- WHAT THE TASK REQUIRES
Each line in the records below that has the word "Recipe" should be copied.

- MATERIAL TO PROCESS
########

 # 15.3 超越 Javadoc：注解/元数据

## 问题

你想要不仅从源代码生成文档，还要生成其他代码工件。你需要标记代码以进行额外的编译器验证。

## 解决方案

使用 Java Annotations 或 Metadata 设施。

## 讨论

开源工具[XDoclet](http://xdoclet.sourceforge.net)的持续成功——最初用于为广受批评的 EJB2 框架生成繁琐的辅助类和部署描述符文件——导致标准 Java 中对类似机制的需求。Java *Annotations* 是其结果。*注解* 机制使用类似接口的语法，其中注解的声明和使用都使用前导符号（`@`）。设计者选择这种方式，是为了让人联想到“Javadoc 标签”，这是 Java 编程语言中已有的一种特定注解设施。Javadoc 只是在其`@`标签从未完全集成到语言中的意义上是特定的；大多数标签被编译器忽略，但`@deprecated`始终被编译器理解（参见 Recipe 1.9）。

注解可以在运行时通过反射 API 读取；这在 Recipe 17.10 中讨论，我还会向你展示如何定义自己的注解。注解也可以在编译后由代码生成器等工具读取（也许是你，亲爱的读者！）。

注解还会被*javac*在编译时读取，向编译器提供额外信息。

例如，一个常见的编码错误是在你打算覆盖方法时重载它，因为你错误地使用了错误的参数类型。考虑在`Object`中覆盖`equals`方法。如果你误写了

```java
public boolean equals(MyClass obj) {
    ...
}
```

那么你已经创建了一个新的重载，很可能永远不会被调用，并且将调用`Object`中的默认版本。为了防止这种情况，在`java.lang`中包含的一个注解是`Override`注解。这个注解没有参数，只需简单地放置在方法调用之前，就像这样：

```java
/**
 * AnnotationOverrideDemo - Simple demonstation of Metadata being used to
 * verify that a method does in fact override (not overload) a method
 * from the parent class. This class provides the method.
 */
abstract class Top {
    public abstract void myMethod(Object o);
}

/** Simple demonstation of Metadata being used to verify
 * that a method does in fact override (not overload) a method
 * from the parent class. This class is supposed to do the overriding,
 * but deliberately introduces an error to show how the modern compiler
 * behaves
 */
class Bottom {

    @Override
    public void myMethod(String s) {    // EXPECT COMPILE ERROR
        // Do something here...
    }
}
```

########

- SOLUTION TO THE EXERCISE
开源工具[XDoclet](http://xdoclet.sourceforge.net)的持续成功——最初用于为广受批评的 EJB2 框架生成繁琐的辅助类和部署描述符文件——导致标准 Java 中对类似机制的需求。Java *Annotations* 是其结果。*注解* 机制使用类似接口的语法，其中注解的声明和使用都使用前导符号（`@`）。设计者选择这种方式，是为了让人联想到“Javadoc 标签”，这是 Java 编程语言中已有的一种特定注解设施。Javadoc 只是在其`@`标签从未完全集成到语言中的意义上是特定的；大多数标签被编译器忽略，但`@deprecated`始终被编译器理解（参见 Recipe 1.9）。
注解可以在运行时通过反射 API 读取；这在 Recipe 17.10 中讨论，我还会向你展示如何定义自己的注解。注解也可以在编译后由代码生成器等工具读取（也许是你，亲爱的读者！）。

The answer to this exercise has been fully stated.